GAUTENG DIVISION, PRETORIA

 

CASE NO: 34183/2020

(1)      REPORTABLE: NO

(2)      OF INTEREST TO OTHER JUDGES: NO

(3)      REVISED: NO

Date: 23 September 2024 

Signature:

In the matter between:

CITY OF TSHWANE METROPOLITAN MUNICIPALITY                                     Applicant

 

And

 

MARI HAYWOOD N.O                                                                                      Respondent

 

JUDGMENT


NYATHI J

A.    INTRODUCTION

[1]         This is an application for rescission of an order which was granted by Her Ladyship Leso AJ on 12 October 2020. The application is accompanied by an application for condonation of the delay in instituting the rescission application.  Both applications are opposed by the respondents.

 

[2]         The order by Leso AJ was granted unopposed. In terms of the court order, it was declared that the applicant (“the City”):

 

2.1      was not obligated to make payment of the full amount reflected in the clearance certificate which had been issued by the applicant in terms of Section 118 of the Local Government: Municipal Systems Act, 32 of 2000 (the MSA) to the applicant; and

 

2.2     that payment by the respondent of the nett proceeds generated by the sale of the immovable property known as Erf 3[...], Rosslyn Ext […], owned by Wise Design Africa (Pty) Ltd (in liquidation), (to which the clearance certificate relates) constitutes full and final payment by the applicant in respect of the City's claim as contemplated in section 118 of the Local Government: Municipal Systems Act, 32 of 2000, read with section 89(5) of the Insolvency Act 24 of 1936 (the Insolvency Act).

 

[3]         The above order was granted unopposed.

 

[4]         The applicant herein seeks the following order:       

4.1        Rescinding and setting aside the whole of the default judgment granted by the Honourable Acting Judge Leso on 12 October 2020, under the above case number.

 

4.2        Stay of execution and/or suspension of the default judgment granted on 12 February 2020 by the Honourable Acting Judge Leso pending the finalization of the rescission application and/or the main application.

 

4.3       That the Respondent be ordered to pay the cost of the application on a scale between attorney and client.

 

4.4      That the late filing of this application be and is hereby condoned and the time for filing of this be and is hereby extended to the date on which the application was filed.

 

B.    BACKGROUND

[5]         The applicant admits that it became aware of the Court Order in October 2020, after having received the Court Order on 27 October 2020.[1]

 

[6]         The applicant, however, only launched its application for rescission more than two years later, in December 2022.[2] The applicant states the following as to how it dealt with the Court Order upon receipt of it:

 

6.1     Upon been (sic) made aware of such an order of the High Court, I then requested the team to investigate the matter”;[3]

 

6.2        "...hence immediately upon receiving the Court orders, the internal Memorandums were drafted to the office of the Municipal Manager on the Court orders granted and the matter was attended to, which resulted in communication been (sic] made to the Respondent's attorneys".[4]

 

6.3      "On or during August 2021, numerous consultations took place between our attorneys on record and client department and based on the Court Order of 12 October 2020, an approach to the matter was developed..."[5]

 

[7]         Mr Vorster submits on behalf of the respondent that the above extracts from the founding affidavit are the sum total of the explanation for the delay in the launching of the rescission application, and it is submitted that they fall far short of what is required of a party seeking to rescind a judgment.
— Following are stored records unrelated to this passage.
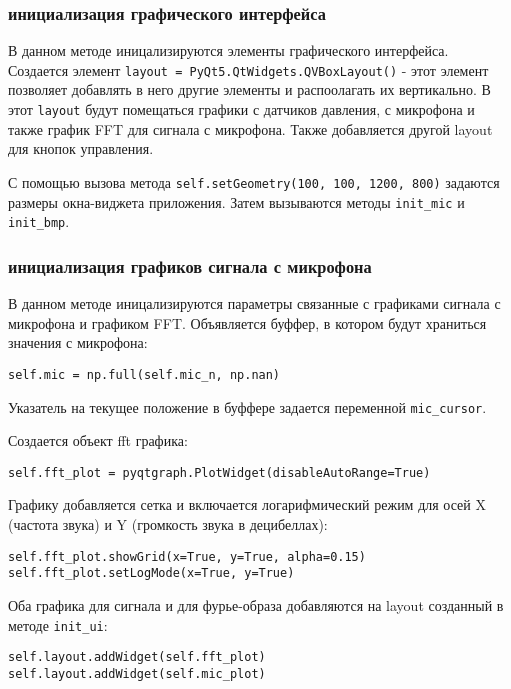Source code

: \documentclass[../main.tex]{subfiles}
\begin{document}
\subsubsection{инициализация графического интерфейса}
В данном методе иницализируются элементы графического интерфейса. Создается элемент \verb|layout = PyQt5.QtWidgets.QVBoxLayout()| - этот элемент позволяет добавлять в него другие элементы и распоолагать их вертикально. В этот \verb|layout| будут помещаться графики с датчиков давления, с микрофона и также график FFT для сигнала с микрофона. Также добавляется другой layout для кнопок управления.

С помощью вызова метода \verb|self.setGeometry(100, 100, 1200, 800)| задаются размеры окна-виджета приложения. Затем вызываются методы \texttt{init\_mic} и \verb|init_bmp|.

\subsubsection{инициализация графиков сигнала с микрофона}
В данном методе иницализируются параметры связанные с графиками сигнала с микрофона и графиком FFT. Объявляется буффер, в котором будут храниться значения с микрофона: 

\begin{lstlisting}
self.mic = np.full(self.mic_n, np.nan)
\end{lstlisting}

Указатель на текущее положение в буффере задается переменной \verb|mic_cursor|.

Создается объект fft графика:
\begin{lstlisting}
self.fft_plot = pyqtgraph.PlotWidget(disableAutoRange=True)
\end{lstlisting}

Графику добавляется сетка и включается логарифмический режим для осей X (частота звука) и Y (громкость звука в децибеллах):

\begin{lstlisting}
self.fft_plot.showGrid(x=True, y=True, alpha=0.15)
self.fft_plot.setLogMode(x=True, y=True)
\end{lstlisting}

Оба графика для сигнала и для фурье-образа добавляются на layout созданный в методе \verb|init_ui|:

\begin{lstlisting}
self.layout.addWidget(self.fft_plot)
self.layout.addWidget(self.mic_plot)
\end{lstlisting}
\end{document}
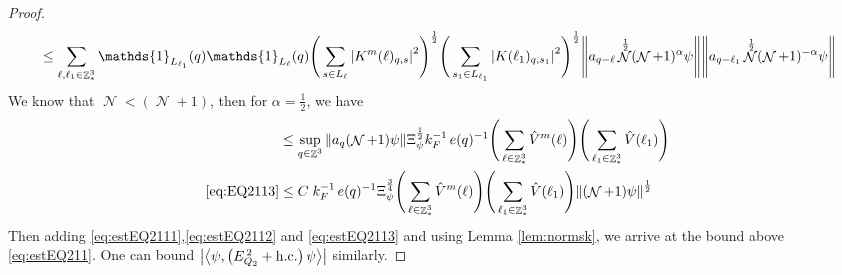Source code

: \documentclass[sn-mathphys, Numbered ,a4paper]{sn-jnl}%
\DeclareMathOperator{\Z}{\mathbb{Z}}
\DeclareMathOperator{\NN}{\mathcal{N}}
\newcommand{\half}{\frac{1}{2}}
\newcommand{\eva}[1]{\left\langle #1 \right\rangle}
\theoremstyle{plain}
\theoremstyle{definition}
\theoremstyle{remark}
\theoremstyle{plain}
\theoremstyle{definition}
\theoremstyle{remark}
\begin{document}
\begin{proof}
\begin{align}
	&\leq\sum\limits_{\ell, \ell_1\in \Z^3_*} \mathds{1}_{L_{\ell_1}}(q) \mathds{1}_{L_{\ell}}(q) \Bigg(\sum\limits_{s \in L_{\ell}} \abs{K^m(\ell)_{q,s}}^2\Bigg)^\half \Bigg(\sum\limits_{s_1 \in L_{\ell_1}} \abs{K(\ell_1)_{q,s_1}}^2\Bigg)^\half \norm{ a_{q-\ell} \NN^\half (\NN+1)^{\alpha}\psi} \norm{ a_{q-\ell_1} \NN^\half (\NN+1)^{-\alpha} \psi }\nonumber\\
\end{align}
We know that $\NN<(\NN+1)$, then for $\alpha = \half$, we have
\begin{align}
	&\leq \sup_{q \in \Z^3}\norm{ a_{q} (\NN+1)\psi} \Xi_{\psi}^\half k_F^{-1}\, e(q)^{-1} \Bigg( \sum\limits_{\ell \in \Z^3_*}  \hat{V}^{m}(\ell) \Bigg) \Bigg(\sum\limits_{ \ell_1\in \Z^3_*} \hat{V}(\ell_1)\Bigg)  \nonumber\\
	\eqref{eq:EQ2113}&\leq C\; k_F^{-1}\, e(q)^{-1} \Xi_{\psi}^{\frac{3}{4}} \Bigg( \sum\limits_{\ell \in \Z^3_*}  \hat{V}^{m}(\ell) \Bigg) \Bigg(\sum\limits_{ \ell_1\in \Z^3_*} \hat{V}(\ell_1)\Bigg) \norm{ (\NN+1)\psi}^\half \label{eq:estEQ2113}
\end{align}
  Then adding \eqref{eq:estEQ2111},\eqref{eq:estEQ2112} and \eqref{eq:estEQ2113} and using Lemma \ref{lem:normsk}, we arrive at the bound above \eqref{eq:estEQ211}. One can bound $\abs{\eva{\psi,\left(E^{\,2}_{Q_2}+\mathrm{h.c.}\right) \psi }}$ similarly.
\end{proof}
\end{document}
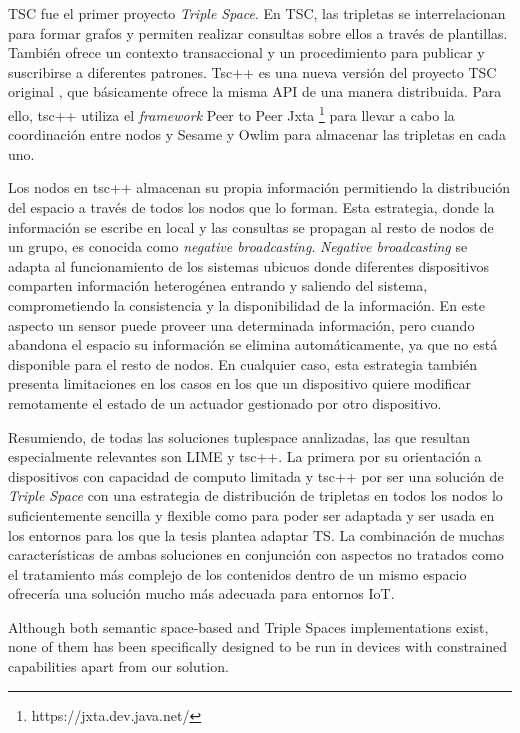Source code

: TSC fue el primer proyecto \textit{Triple Space}. En TSC, las tripletas se interrelacionan para formar grafos y permiten realizar consultas sobre ellos a través de plantillas. También ofrece un contexto transaccional y un procedimiento para publicar y suscribirse a diferentes patrones. Tsc++ \cite{krummenacher_open_2009} es una nueva versión del proyecto TSC original \cite{fensel_triple-space_2004}, que básicamente ofrece la misma API de una manera distribuida. Para ello, tsc++ utiliza el \textit{framework} Peer to Peer Jxta \footnote{https://jxta.dev.java.net/} para llevar a cabo la coordinación entre nodos y Sesame \cite{broekstra_sesame:_2002} y Owlim \cite{kiryakov_owlimpragmatic_2005} para almacenar las tripletas en cada uno.

Los nodos en tsc++ almacenan su propia información permitiendo la distribución del espacio a través de todos los nodos que lo forman. Esta estrategia, donde la información se escribe en local y las consultas se propagan al resto de nodos de un grupo, es conocida como \textit{negative broadcasting}. \textit{Negative broadcasting} se adapta al funcionamiento de los sistemas ubicuos donde diferentes dispositivos comparten información heterogénea entrando y saliendo del sistema, comprometiendo la consistencia y la disponibilidad de la información. En este aspecto un sensor puede proveer una determinada información, pero cuando abandona el espacio su información se elimina automáticamente, ya que no está disponible para el resto de nodos. En cualquier caso, esta estrategia también presenta limitaciones en los casos en los que un dispositivo quiere modificar remotamente el estado de un actuador gestionado por otro dispositivo.

Resumiendo, de todas las soluciones tuplespace analizadas, las que resultan especialmente relevantes son LIME y tsc++. La primera por su orientación a dispositivos con capacidad de computo limitada y tsc++ por ser una solución de \textit{Triple Space} con una estrategia de distribución de tripletas en todos los nodos lo suficientemente sencilla y flexible como para poder ser adaptada y ser usada en los entornos para los que la tesis plantea adaptar TS. La combinación de muchas características de ambas soluciones en conjunción con aspectos no tratados como el tratamiento más complejo de los contenidos dentro de un mismo espacio ofrecería una solución mucho más adecuada para entornos IoT.





Although both semantic space-based and Triple Spaces implementations exist, none of them has been specifically designed to be run in devices with constrained capabilities apart from our solution.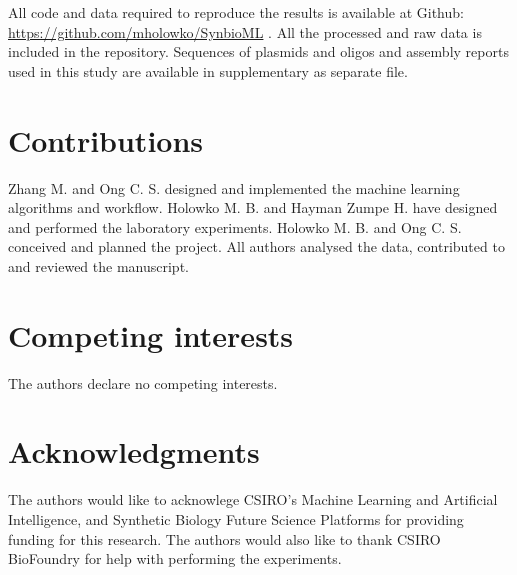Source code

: \documentclass{article}
\begin{document}
All code and data required to reproduce the results is available at Github: \url{https://github.com/mholowko/SynbioML} .
All the processed and raw data is included in the repository.
Sequences of plasmids and oligos and assembly reports used in this study are available in supplementary as separate file.

\section*{Contributions}
Zhang M. and Ong C. S. designed and implemented the machine learning algorithms and workflow. Holowko M. B. and Hayman Zumpe H. have designed and performed the laboratory experiments. Holowko M. B. and Ong C. S. conceived and planned the project. All authors analysed the data, contributed to and reviewed the manuscript.

\section*{Competing interests}
The authors declare no competing interests.

\section*{Acknowledgments}
The authors would like to acknowlege CSIRO's Machine Learning and Artificial Intelligence, and Synthetic Biology Future Science Platforms for providing funding for this research. The authors would also like to thank CSIRO BioFoundry for help with performing the experiments.


\newpage

\printbibliography

\clearpage

\setcounter{figure}{0}
\makeatletter 
\renewcommand{\thefigure}{S\@arabic\c@figure}
\makeatother
\appendix

\end{document}
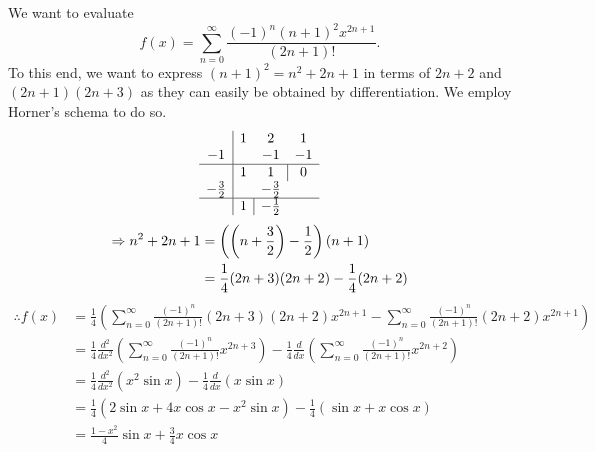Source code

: \item

We want to evaluate
\[
	f(x) = \sum_{n = 0}^\infty \frac{{(-1)}^n {(n + 1)}^2 x^{2n + 1}}{(2n + 1)!}.
\]
To this end, we want to express ${(n + 1)}^2 = n^2 + 2n + 1$ in terms of $2n + 2$ and $(2n + 1)(2n + 3)$
as they can easily be obtained by differentiation.
We employ Horner's schema to do so.
\[
	\begin{array}{ c | c c c }
		             & 1 & 2                           & 1                      \\
		-1           &   & -1                          & -1                     \\
		\hline
		             & 1 & 1                           & \multicolumn{1}{|c}{0} \\
		-\frac{3}{2} &   & -\frac{3}{2}                &                        \\
		\hline
		             & 1 & \multicolumn{1}{|c}{-\half} &
	\end{array}
\]
\begin{align*}
	\Rightarrow n^2 + 2n + 1
	 & = \left( \left( n + \frac{3}{2} \right) - \frac{1}{2} \right) (n + 1) \\
	 & = \frac{1}{4} (2n + 3) (2n + 2) - \frac{1}{4} (2n + 2)
\end{align*}
\begin{align*}
	\therefore f(x)
	 & = \frac{1}{4} \left(
	\sum_{n = 0}^\infty \frac{{(-1)}^n}{(2n + 1)!} (2n + 3) (2n + 2) x^{2n + 1}
	- \sum_{n = 0}^\infty \frac{{(-1)}^n}{(2n + 1)!} (2n + 2) x^{2n + 1}
	\right)                                                                                                        \\
	 & = \frac{1}{4} \frac{d^2}{dx^2} \left( \sum_{n = 0}^\infty \frac{{(-1)}^n}{(2n + 1)!} x^{2n + 3} \right)
	-\frac{1}{4} \frac{d}{dx} \left( \sum_{n = 0}^\infty \frac{{(-1)}^n}{(2n + 1)!} x^{2n + 2} \right)             \\
	 & = \frac{1}{4} \frac{d^2}{dx^2} \left( x^2 \sin x \right) - \frac{1}{4} \frac{d}{dx} \left( x \sin x \right) \\
	 & = \frac{1}{4} \left( 2\sin x + 4x\cos x - x^2 \sin x \right) - \frac{1}{4} \left( \sin x + x \cos x \right) \\
	 & = \frac{1 - x^2}{4} \sin x + \frac{3}{4} x \cos x
\end{align*}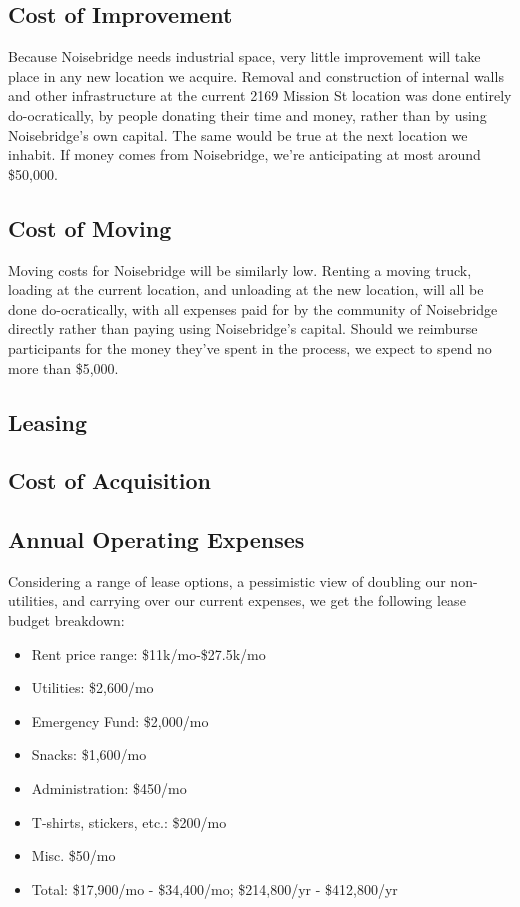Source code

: \documentclass[12pt]{article}
\begin{document}
\subsection{Cost of Improvement}

Because Noisebridge needs industrial space, very little improvement will take place in any new location we acquire. Removal and construction of internal walls and other infrastructure at the current 2169 Mission St location was done entirely do-ocratically, by people donating their time and money, rather than by using Noisebridge's own capital. The same would be true at the next location we inhabit. If money comes from Noisebridge, we're anticipating at most around \$50,000.

\subsection{Cost of Moving}

Moving costs for Noisebridge will be similarly low. Renting a moving truck, loading at the current location, and unloading at the new location, will all be done do-ocratically, with all expenses paid for by the community of Noisebridge directly rather than paying using Noisebridge's capital. Should we reimburse participants for the money they've spent in the process, we expect to spend no more than \$5,000.

\subsection{Leasing}

\subsection{Cost of Acquisition}

\subsection{Annual Operating Expenses}

Considering a range of lease options, a pessimistic view of doubling our non-utilities, and carrying over our current expenses, we get the following lease budget breakdown:

\begin{itemize}
    \item Rent price range: \$11k/mo-\$27.5k/mo
    \item Utilities: \$2,600/mo
    \item Emergency Fund: \$2,000/mo
    \item Snacks: \$1,600/mo
    \item Administration: \$450/mo
    \item T-shirts, stickers, etc.: \$200/mo
    \item Misc. \$50/mo
    \item Total: \$17,900/mo - \$34,400/mo; \$214,800/yr - \$412,800/yr
\end{itemize}
\end{document}
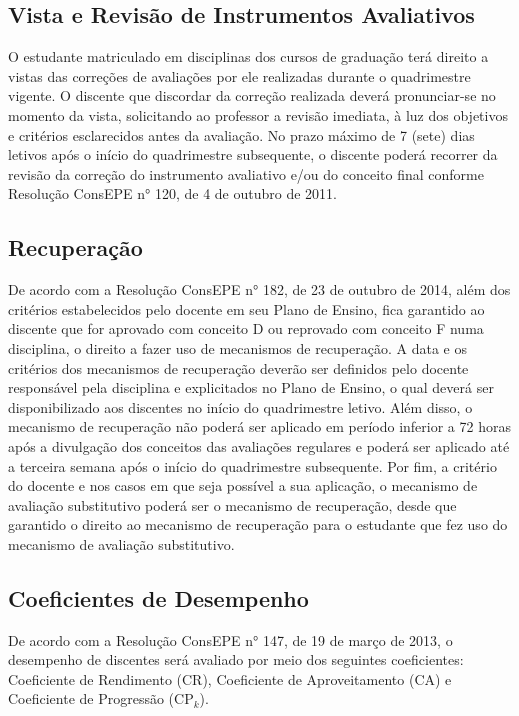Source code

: \subsection{Vista e Revisão de Instrumentos Avaliativos}
O estudante matriculado em disciplinas dos cursos de graduação terá direito a
vistas das correções de avaliações por ele realizadas durante o quadrimestre vigente. O
discente que discordar da correção realizada deverá pronunciar-se no momento da
vista, solicitando ao professor a revisão imediata, à luz dos objetivos e critérios
esclarecidos antes da avaliação. No prazo máximo de 7 (sete) dias letivos após o início
do quadrimestre subsequente, o discente poderá recorrer da revisão da correção do
instrumento avaliativo e/ou do conceito final conforme Resolução ConsEPE n° 120, de
4 de outubro de 2011.

\subsection{Recuperação}
De acordo com a Resolução ConsEPE n° 182, de 23 de outubro de 2014, além dos
critérios estabelecidos pelo docente em seu Plano de Ensino, fica garantido ao discente
que for aprovado com conceito D ou reprovado com conceito F numa disciplina, o
direito a fazer uso de mecanismos de recuperação.
A data e os critérios dos mecanismos de recuperação deverão ser definidos pelo
docente responsável pela disciplina e explicitados no Plano de Ensino, o qual deverá
ser disponibilizado aos discentes no início do quadrimestre letivo. Além disso, o
mecanismo de recuperação não poderá ser aplicado em período inferior a 72 horas
após a divulgação dos conceitos das avaliações regulares e poderá ser aplicado até a
terceira semana após o início do quadrimestre subsequente.
Por fim, a critério do docente e nos casos em que seja possível a sua aplicação, o
mecanismo de avaliação substitutivo poderá ser o mecanismo de recuperação, desde
que garantido o direito ao mecanismo de recuperação para o estudante que fez uso do
mecanismo de avaliação substitutivo.

\subsection{Coeficientes de Desempenho}

\newcommand{\cpk}{CP$_k$\xspace}

De acordo com a Resolução ConsEPE n° 147, de 19 de março de 2013, o
desempenho de discentes será avaliado por meio dos seguintes coeficientes:
Coeficiente de Rendimento (CR), Coeficiente de Aproveitamento (CA) e Coeficiente de
Progressão (\cpk).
On the City's own version — it knew of the Court Order in October 2020, and despite allegedly "acting immediately", only developed "an approach" to the matter in August 2021, and thereafter only launched a rescission application 16 months later (in December 2022). No proper explanation for this inordinate delay is provided in the City's application.

 

[8]         Mr Springfield submitted on behalf of the applicant that:

 

8.1      The Municipality is entitled to impose property rate on all properties within its jurisdiction and the respondent in the present matter is no exception.

 

8.2       The respondent will not suffer any prejudice at all should the default judgment be rescinded.

 

8.3      The Municipality’s constitutional right to access the Court and to have a meaningful participation in the legal proceedings instituted against it by the respondent had been violated by the respondent’s attorneys in approaching the court as the matter was unopposed.

 

8.4      The Municipality is entitled to be heard as per the principle of audi alteram partem rule.

 

Requirements for condonation

[9]         It is trite that an applicant must file an affidavit satisfactorily explaining the delay, which requires the applicant to furnish an explanation of such party's default sufficiently full to enable the Court to understand how it really came about, and to assess such party's conduct and motives.[6]

 

[10]     A full, reasonable explanation, which covers the entire period of delay, must be given. In the case of a long delay, the party in default must satisfy the Court that the relief sought should be granted.[7]

 

[11]     Questions of prejudice do not arise unless the applicant establishes good cause.[8]

 

[12]     Mr Vorster submitted that the applicant’s so-called explanations are unsatisfactory and do not cover any part of the inordinate delay and should result in the dismissal of the rescission application.

 

C.    RESCISION OF JUDGMENTS

[13]     There are three ways in which a judgment can be rescinded:

 

13.1                   under common law; or

 

13.2                   under Rule 31(2)(b); or

 

13.3                   under Rule 42(1) of the Uniform Rules (the rules).

 

[14]     The applicant seems to rely on all three of the above grounds in an attempt to rescind the judgment.[9]

 

Rescission under common law

[15]     For a rescission in terms of the common law, sufficient cause must be shown, which means that: (a) there must be a reasonable explanation for the default; (b) the applicant must show that the application was made bona fide and (c) the applicant must show that he has a bona fide defence, which prima facie has some prospects of success.[10]

 

[16]     This was confirmed by the Constitutional Court in Zuma v Secretary of the Judicial Commission of Inquiry into Allegations of State Capture, Corruption and Fraud in the Public Sector including Organs of State and Others.[11]

 

Rescission in terms of Rule 32(2)(b)

[17]     In order to successfully rely on this subrule, the applicant must show:

 

(a) the judgment must be one granted by default before a Court or the Registrar;

(b) it must have been due to the failure to enter an appearance to defend or a plea;

(c) show sufficient/good cause for the rescission;  

(d) an absence of wilfulness;

(e) that there is a reasonable explanation for the default;

(f) that the application is bona fide and not made with the intention to delay the plaintiff's claim;

(g) that he has a bona fide defence to the plaintiff’s claim.

 

[18]     As regards Rule 32(2)(b), the applicant has inter alia failed to meet the above cited requirement. The respondent also failed to bring this application within the twenty-day period prescribed by the Rule or seek condonation in this regard.

 

Rescission in terms of Rule 42(1)(a)

[19]     Rule 42(1)(a) reads as follows:

 

"The Court may, in addition to any other powers if may have, mero motu or upon the application of any party affected, rescind or vary: (a) an order or judgment erroneously sought or erroneously granted in the absence of any party affected thereby".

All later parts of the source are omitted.